In the entries below, identify every line with the string "convert" and copy it.

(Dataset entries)
- Opening Delimiter -

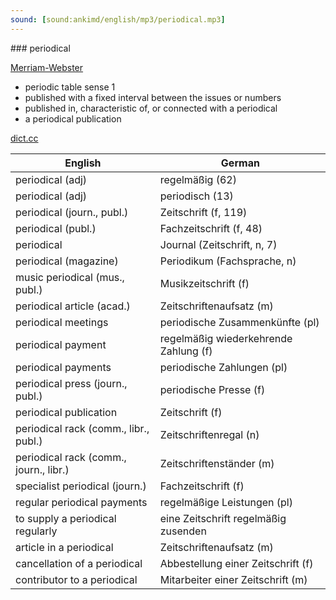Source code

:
 ```yaml
---
sound: [sound:ankimd/english/mp3/periodical.mp3]
---
```


\### periodical

[Merriam-Webster](https://www.merriam-webster.com/dictionary/periodical)

- periodic table sense 1
- published with a fixed interval between the issues or numbers
- published in, characteristic of, or connected with a periodical
- a periodical publication

[dict.cc](https://www.dict.cc/periodical)

| English        | German       |
| -------------- | ------------ |
| periodical (adj) | regelmäßig (62) |
| periodical (adj) | periodisch (13) |
| periodical (journ., publ.) | Zeitschrift (f, 119) |
| periodical (publ.) | Fachzeitschrift (f, 48) |
| periodical | Journal (Zeitschrift, n, 7) |
| periodical (magazine) | Periodikum (Fachsprache, n) |
| music periodical (mus., publ.) | Musikzeitschrift (f) |
| periodical article (acad.) | Zeitschriftenaufsatz (m) |
| periodical meetings | periodische Zusammenkünfte (pl) |
| periodical payment | regelmäßig wiederkehrende Zahlung (f) |
| periodical payments | periodische Zahlungen (pl) |
| periodical press (journ., publ.) | periodische Presse (f) |
| periodical publication | Zeitschrift (f) |
| periodical rack (comm., libr., publ.) | Zeitschriftenregal (n) |
| periodical rack (comm., journ., libr.) | Zeitschriftenständer (m) |
| specialist periodical (journ.) | Fachzeitschrift (f) |
| regular periodical payments | regelmäßige Leistungen (pl) |
| to supply a periodical regularly | eine Zeitschrift regelmäßig zusenden |
| article in a periodical | Zeitschriftenaufsatz (m) |
| cancellation of a periodical | Abbestellung einer Zeitschrift (f) |
| contributor to a periodical | Mitarbeiter einer Zeitschrift (m) |
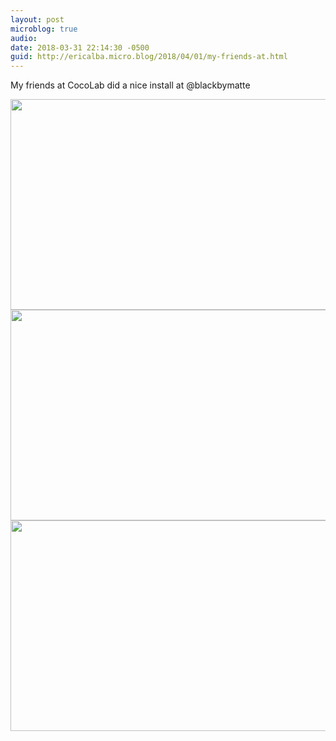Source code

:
 ```yaml
---
layout: post
microblog: true
audio: 
date: 2018-03-31 22:14:30 -0500
guid: http://ericalba.micro.blog/2018/04/01/my-friends-at.html
---
```

My friends at CocoLab did a nice install at @blackbymatte

<img src="http://micro.ericalba.com/uploads/2018/4e46f72efc.jpg" width="600" height="337" /><img src="http://micro.ericalba.com/uploads/2018/a425fc27fe.jpg" width="600" height="337" /><img src="http://micro.ericalba.com/uploads/2018/c87fc4417b.jpg" width="600" height="337" />
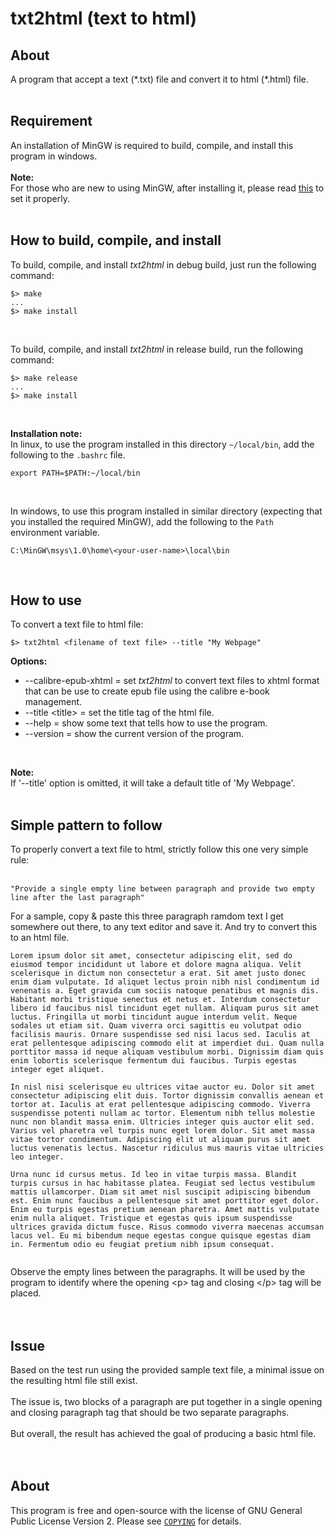 # txt2html (text to html)

## About
A program that accept a text (\*.txt) file and convert it to html (\*.html) file.
<br><br>

## Requirement
An installation of MinGW is required to build, compile, and install this program in windows.<br>
<br>
__Note:__<br>
For those who are new to using MinGW, after installing it, please
read <a target="_blank" href="https://opensource.com/article/20/8/gnu-windows-mingw" title="Use GNU on Windows with MinGW">this</a> to set it properly.
<br><br>

## How to build, compile, and install
To build, compile, and install *txt2html* in debug build, just run the following command:<br>

```
$> make
...
$> make install
```
<br>

To build, compile, and install *txt2html* in release build, run the following command:<br>
```
$> make release
...
$> make install
```
<br>

__Installation note:__<br>
In linux, to use the program installed in this directory ```~/local/bin```, add the following to the ```.bashrc```
file.<br>

```
export PATH=$PATH:~/local/bin
```

<br>

In windows, to use this program installed in similar directory (expecting that you installed the required MinGW), add the following to the ```Path``` environment variable.<br>

```
C:\MinGW\msys\1.0\home\<your-user-name>\local\bin
```

<br>

## How to use
To convert a text file to html file:

```
$> txt2html <filename of text file> --title "My Webpage"
```


__Options:__<br>
* --calibre-epub-xhtml = set *txt2html* to convert text files to xhtml format that can be use to create epub file using the calibre e-book management.
* \--title <title\> = set the title tag of the html file.<br>
* \--help = show some text that tells how to use the program.<br>
* \--version = show the current version of the program.<br>
<br>

__Note:__<br>
If '--title' option is omitted, it will take a default title of 'My Webpage'.
<br><br>

## Simple pattern to follow
To properly convert a text file to html, strictly follow this one very simple
rule:<br>
<br>
```
"Provide a single empty line between paragraph and provide two empty line after the last paragraph"
```

For a sample, copy & paste this three paragraph ramdom text I get somewhere out
there, to any text editor and save it. And try to convert this to an html file.<br>
```
Lorem ipsum dolor sit amet, consectetur adipiscing elit, sed do eiusmod tempor incididunt ut labore et dolore magna aliqua. Velit scelerisque in dictum non consectetur a erat. Sit amet justo donec enim diam vulputate. Id aliquet lectus proin nibh nisl condimentum id venenatis a. Eget gravida cum sociis natoque penatibus et magnis dis. Habitant morbi tristique senectus et netus et. Interdum consectetur libero id faucibus nisl tincidunt eget nullam. Aliquam purus sit amet luctus. Fringilla ut morbi tincidunt augue interdum velit. Neque sodales ut etiam sit. Quam viverra orci sagittis eu volutpat odio facilisis mauris. Ornare suspendisse sed nisi lacus sed. Iaculis at erat pellentesque adipiscing commodo elit at imperdiet dui. Quam nulla porttitor massa id neque aliquam vestibulum morbi. Dignissim diam quis enim lobortis scelerisque fermentum dui faucibus. Turpis egestas integer eget aliquet.

In nisl nisi scelerisque eu ultrices vitae auctor eu. Dolor sit amet consectetur adipiscing elit duis. Tortor dignissim convallis aenean et tortor at. Iaculis at erat pellentesque adipiscing commodo. Viverra suspendisse potenti nullam ac tortor. Elementum nibh tellus molestie nunc non blandit massa enim. Ultricies integer quis auctor elit sed. Varius vel pharetra vel turpis nunc eget lorem dolor. Sit amet massa vitae tortor condimentum. Adipiscing elit ut aliquam purus sit amet luctus venenatis lectus. Nascetur ridiculus mus mauris vitae ultricies leo integer.

Urna nunc id cursus metus. Id leo in vitae turpis massa. Blandit turpis cursus in hac habitasse platea. Feugiat sed lectus vestibulum mattis ullamcorper. Diam sit amet nisl suscipit adipiscing bibendum est. Enim nunc faucibus a pellentesque sit amet porttitor eget dolor. Enim eu turpis egestas pretium aenean pharetra. Amet mattis vulputate enim nulla aliquet. Tristique et egestas quis ipsum suspendisse ultrices gravida dictum fusce. Risus commodo viverra maecenas accumsan lacus vel. Eu mi bibendum neque egestas congue quisque egestas diam in. Fermentum odio eu feugiat pretium nibh ipsum consequat.


```

Observe the empty lines between the paragraphs. It will be used by the program to identify where the opening \<p\> tag and closing \</p\> tag will be placed.<br>
<br><br>

## Issue

Based on the test run using the provided sample text file, a minimal issue on the resulting html file still exist.<br/>
<br/>
The issue is, two blocks of a paragraph are put together in a single opening and closing paragraph tag that should be two separate paragraphs.<br/>
<br/>
But overall, the result has achieved the goal of producing a basic html file.<br/>
<br/><br/>

## About
This program is free and open-source with the license of GNU General Public
License Version 2. Please see [```COPYING```](COPYING) for details.
<br><br>


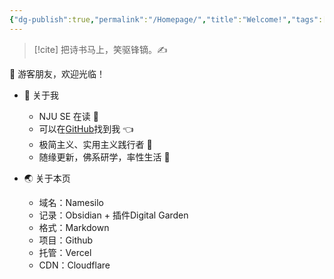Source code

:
 ```yaml
---
{"dg-publish":true,"permalink":"/Homepage/","title":"Welcome!","tags":["home","gardenEntry"],"noteIcon":"1","created":"2023-04-18T13:20:23.720+08:00","updated":"2023-04-19T22:50:44.079+08:00"}
---
```



> [!cite] 把诗书马上，笑驱锋镝。✍️

👋 游客朋友，欢迎光临！

- 🤔 关于我
  - NJU SE 在读 📖
  - 可以在[GitHub](https://github.com/XR-Y)找到我 👈
  - 极简主义、实用主义践行者 🙌
  - 随缘更新，佛系研学，率性生活 🎉
  
- 🌏 关于本页
	- 域名：Namesilo
	- 记录：Obsidian + 插件Digital Garden
	- 格式：Markdown
	- 项目：Github
	- 托管：Vercel
	- CDN：Cloudflare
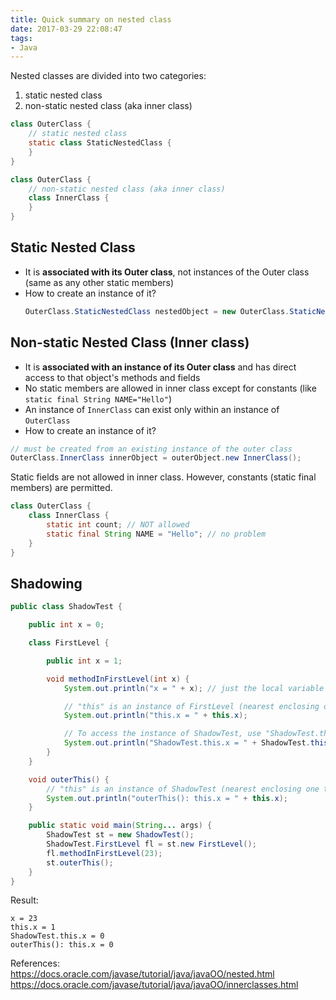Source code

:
 ```yaml
---
title: Quick summary on nested class
date: 2017-03-29 22:08:47
tags:
- Java
---
```


Nested classes are divided into two categories:
1. static nested class
2. non-static nested class (aka inner class)

```java
class OuterClass {
    // static nested class
    static class StaticNestedClass {
    }
}

class OuterClass {
    // non-static nested class (aka inner class)
    class InnerClass {
    }
}
```

## Static Nested Class
- It is **associated with its Outer class**, not instances of the Outer class (same as any other static members)
- How to create an instance of it?
    ```java
    OuterClass.StaticNestedClass nestedObject = new OuterClass.StaticNestedClass();
    ```

## Non-static Nested Class (Inner class)
- It is **associated with an instance of its Outer class** and has direct access to that object's methods and fields
- No static members are allowed in inner class except for constants (like `static final String NAME="Hello"`)
- An instance of `InnerClass` can exist only within an instance of `OuterClass`
- How to create an instance of it?
```java
// must be created from an existing instance of the outer class
OuterClass.InnerClass innerObject = outerObject.new InnerClass();
```

Static fields are not allowed in inner class. However, constants (static final members) are permitted.

```java
class OuterClass {
    class InnerClass {
        static int count; // NOT allowed
        static final String NAME = "Hello"; // no problem
    }
}
```

## Shadowing

```java
public class ShadowTest {

    public int x = 0;

    class FirstLevel {

        public int x = 1;

        void methodInFirstLevel(int x) {
            System.out.println("x = " + x); // just the local variable x

            // "this" is an instance of FirstLevel (nearest enclosing one to this statement)
            System.out.println("this.x = " + this.x);

            // To access the instance of ShadowTest, use "ShadowTest.this"
            System.out.println("ShadowTest.this.x = " + ShadowTest.this.x);
        }
    }

    void outerThis() {
        // "this" is an instance of ShadowTest (nearest enclosing one to this statement)
        System.out.println("outerThis(): this.x = " + this.x);
    }

    public static void main(String... args) {
        ShadowTest st = new ShadowTest();
        ShadowTest.FirstLevel fl = st.new FirstLevel();
        fl.methodInFirstLevel(23);
        st.outerThis();
    }
}
```

Result:

```
x = 23
this.x = 1
ShadowTest.this.x = 0
outerThis(): this.x = 0
```

References:
https://docs.oracle.com/javase/tutorial/java/javaOO/nested.html
https://docs.oracle.com/javase/tutorial/java/javaOO/innerclasses.html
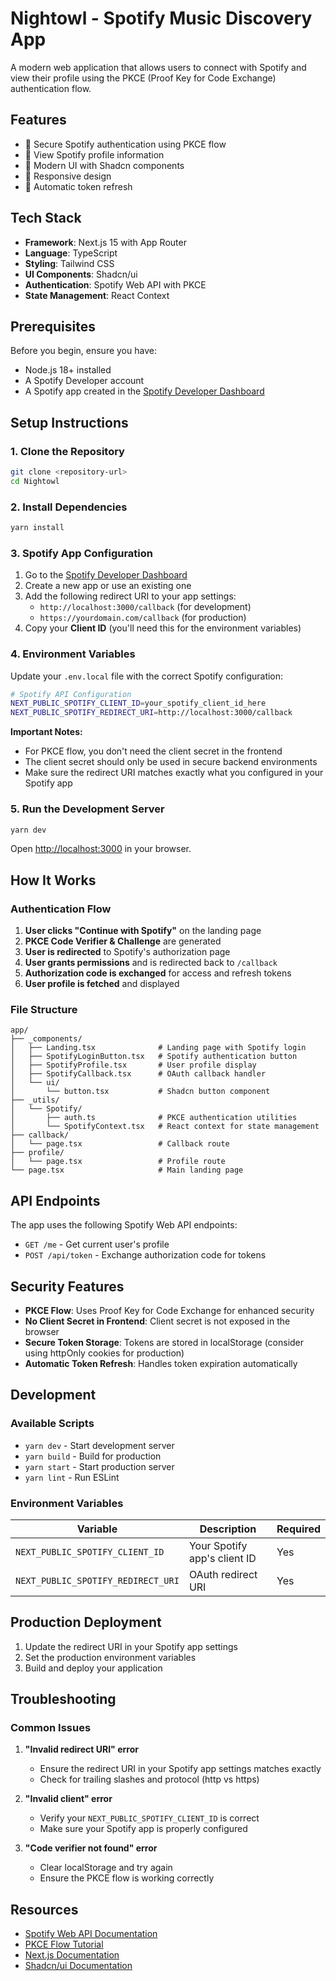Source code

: # Nightowl - Spotify Music Discovery App

A modern web application that allows users to connect with Spotify and view their profile using the PKCE (Proof Key for Code Exchange) authentication flow.

## Features

- 🔐 Secure Spotify authentication using PKCE flow
- 👤 View Spotify profile information
- 🎨 Modern UI with Shadcn components
- 📱 Responsive design
- 🔄 Automatic token refresh

## Tech Stack

- **Framework**: Next.js 15 with App Router
- **Language**: TypeScript
- **Styling**: Tailwind CSS
- **UI Components**: Shadcn/ui
- **Authentication**: Spotify Web API with PKCE
- **State Management**: React Context

## Prerequisites

Before you begin, ensure you have:

- Node.js 18+ installed
- A Spotify Developer account
- A Spotify app created in the [Spotify Developer Dashboard](https://developer.spotify.com/dashboard)

## Setup Instructions

### 1. Clone the Repository

```bash
git clone <repository-url>
cd Nightowl
```

### 2. Install Dependencies

```bash
yarn install
```

### 3. Spotify App Configuration

1. Go to the [Spotify Developer Dashboard](https://developer.spotify.com/dashboard)
2. Create a new app or use an existing one
3. Add the following redirect URI to your app settings:
   - `http://localhost:3000/callback` (for development)
   - `https://yourdomain.com/callback` (for production)
4. Copy your **Client ID** (you'll need this for the environment variables)

### 4. Environment Variables

Update your `.env.local` file with the correct Spotify configuration:

```bash
# Spotify API Configuration
NEXT_PUBLIC_SPOTIFY_CLIENT_ID=your_spotify_client_id_here
NEXT_PUBLIC_SPOTIFY_REDIRECT_URI=http://localhost:3000/callback
```

**Important Notes:**

- For PKCE flow, you don't need the client secret in the frontend
- The client secret should only be used in secure backend environments
- Make sure the redirect URI matches exactly what you configured in your Spotify app

### 5. Run the Development Server

```bash
yarn dev
```

Open [http://localhost:3000](http://localhost:3000) in your browser.

## How It Works

### Authentication Flow

1. **User clicks "Continue with Spotify"** on the landing page
2. **PKCE Code Verifier & Challenge** are generated
3. **User is redirected** to Spotify's authorization page
4. **User grants permissions** and is redirected back to `/callback`
5. **Authorization code is exchanged** for access and refresh tokens
6. **User profile is fetched** and displayed

### File Structure

```
app/
├── _components/
│   ├── Landing.tsx              # Landing page with Spotify login
│   ├── SpotifyLoginButton.tsx   # Spotify authentication button
│   ├── SpotifyProfile.tsx       # User profile display
│   ├── SpotifyCallback.tsx      # OAuth callback handler
│   └── ui/
│       └── button.tsx           # Shadcn button component
├── _utils/
│   └── Spotify/
│       ├── auth.ts              # PKCE authentication utilities
│       └── SpotifyContext.tsx   # React context for state management
├── callback/
│   └── page.tsx                 # Callback route
├── profile/
│   └── page.tsx                 # Profile route
└── page.tsx                     # Main landing page
```

## API Endpoints

The app uses the following Spotify Web API endpoints:

- `GET /me` - Get current user's profile
- `POST /api/token` - Exchange authorization code for tokens

## Security Features

- **PKCE Flow**: Uses Proof Key for Code Exchange for enhanced security
- **No Client Secret in Frontend**: Client secret is not exposed in the browser
- **Secure Token Storage**: Tokens are stored in localStorage (consider using httpOnly cookies for production)
- **Automatic Token Refresh**: Handles token expiration automatically

## Development

### Available Scripts

- `yarn dev` - Start development server
- `yarn build` - Build for production
- `yarn start` - Start production server
- `yarn lint` - Run ESLint

### Environment Variables

| Variable                           | Description                  | Required |
| ---------------------------------- | ---------------------------- | -------- |
| `NEXT_PUBLIC_SPOTIFY_CLIENT_ID`    | Your Spotify app's client ID | Yes      |
| `NEXT_PUBLIC_SPOTIFY_REDIRECT_URI` | OAuth redirect URI           | Yes      |

## Production Deployment

1. Update the redirect URI in your Spotify app settings
2. Set the production environment variables
3. Build and deploy your application

## Troubleshooting

### Common Issues

1. **"Invalid redirect URI" error**

   - Ensure the redirect URI in your Spotify app settings matches exactly
   - Check for trailing slashes and protocol (http vs https)

2. **"Invalid client" error**

   - Verify your `NEXT_PUBLIC_SPOTIFY_CLIENT_ID` is correct
   - Make sure your Spotify app is properly configured

3. **"Code verifier not found" error**
   - Clear localStorage and try again
   - Ensure the PKCE flow is working correctly


## Resources

- [Spotify Web API Documentation](https://developer.spotify.com/documentation/web-api)
- [PKCE Flow Tutorial](https://developer.spotify.com/documentation/web-api/tutorials/code-pkce-flow)
- [Next.js Documentation](https://nextjs.org/docs)
- [Shadcn/ui Documentation](https://ui.shadcn.com)
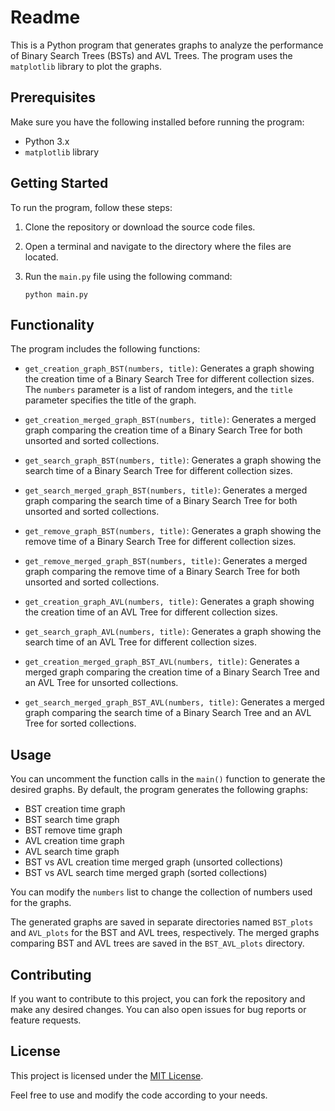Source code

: # Readme

This is a Python program that generates graphs to analyze the performance of Binary Search Trees (BSTs) and AVL Trees. The program uses the `matplotlib` library to plot the graphs.

## Prerequisites

Make sure you have the following installed before running the program:

- Python 3.x
- `matplotlib` library

## Getting Started

To run the program, follow these steps:

1. Clone the repository or download the source code files.
2. Open a terminal and navigate to the directory where the files are located.
3. Run the `main.py` file using the following command:

   ```
   python main.py
   ```

## Functionality

The program includes the following functions:

- `get_creation_graph_BST(numbers, title)`: Generates a graph showing the creation time of a Binary Search Tree for different collection sizes. The `numbers` parameter is a list of random integers, and the `title` parameter specifies the title of the graph.

- `get_creation_merged_graph_BST(numbers, title)`: Generates a merged graph comparing the creation time of a Binary Search Tree for both unsorted and sorted collections.

- `get_search_graph_BST(numbers, title)`: Generates a graph showing the search time of a Binary Search Tree for different collection sizes.

- `get_search_merged_graph_BST(numbers, title)`: Generates a merged graph comparing the search time of a Binary Search Tree for both unsorted and sorted collections.

- `get_remove_graph_BST(numbers, title)`: Generates a graph showing the remove time of a Binary Search Tree for different collection sizes.

- `get_remove_merged_graph_BST(numbers, title)`: Generates a merged graph comparing the remove time of a Binary Search Tree for both unsorted and sorted collections.

- `get_creation_graph_AVL(numbers, title)`: Generates a graph showing the creation time of an AVL Tree for different collection sizes.

- `get_search_graph_AVL(numbers, title)`: Generates a graph showing the search time of an AVL Tree for different collection sizes.

- `get_creation_merged_graph_BST_AVL(numbers, title)`: Generates a merged graph comparing the creation time of a Binary Search Tree and an AVL Tree for unsorted collections.

- `get_search_merged_graph_BST_AVL(numbers, title)`: Generates a merged graph comparing the search time of a Binary Search Tree and an AVL Tree for sorted collections.

## Usage

You can uncomment the function calls in the `main()` function to generate the desired graphs. By default, the program generates the following graphs:

- BST creation time graph
- BST search time graph
- BST remove time graph
- AVL creation time graph
- AVL search time graph
- BST vs AVL creation time merged graph (unsorted collections)
- BST vs AVL search time merged graph (sorted collections)

You can modify the `numbers` list to change the collection of numbers used for the graphs.

The generated graphs are saved in separate directories named `BST_plots` and `AVL_plots` for the BST and AVL trees, respectively. The merged graphs comparing BST and AVL trees are saved in the `BST_AVL_plots` directory.

## Contributing

If you want to contribute to this project, you can fork the repository and make any desired changes. You can also open issues for bug reports or feature requests.

## License

This project is licensed under the [MIT License](LICENSE).

Feel free to use and modify the code according to your needs.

- Closing Delimiter -

→ **Response area**:
A program that accept a text (\*.txt) file and convert it to html (\*.html) file.
To convert a text file to html file:
* --calibre-epub-xhtml = set *txt2html* to convert text files to xhtml format that can be use to create epub file using the calibre e-book management.
To properly convert a text file to html, strictly follow this one very simple
there, to any text editor and save it. And try to convert this to an html file.<br>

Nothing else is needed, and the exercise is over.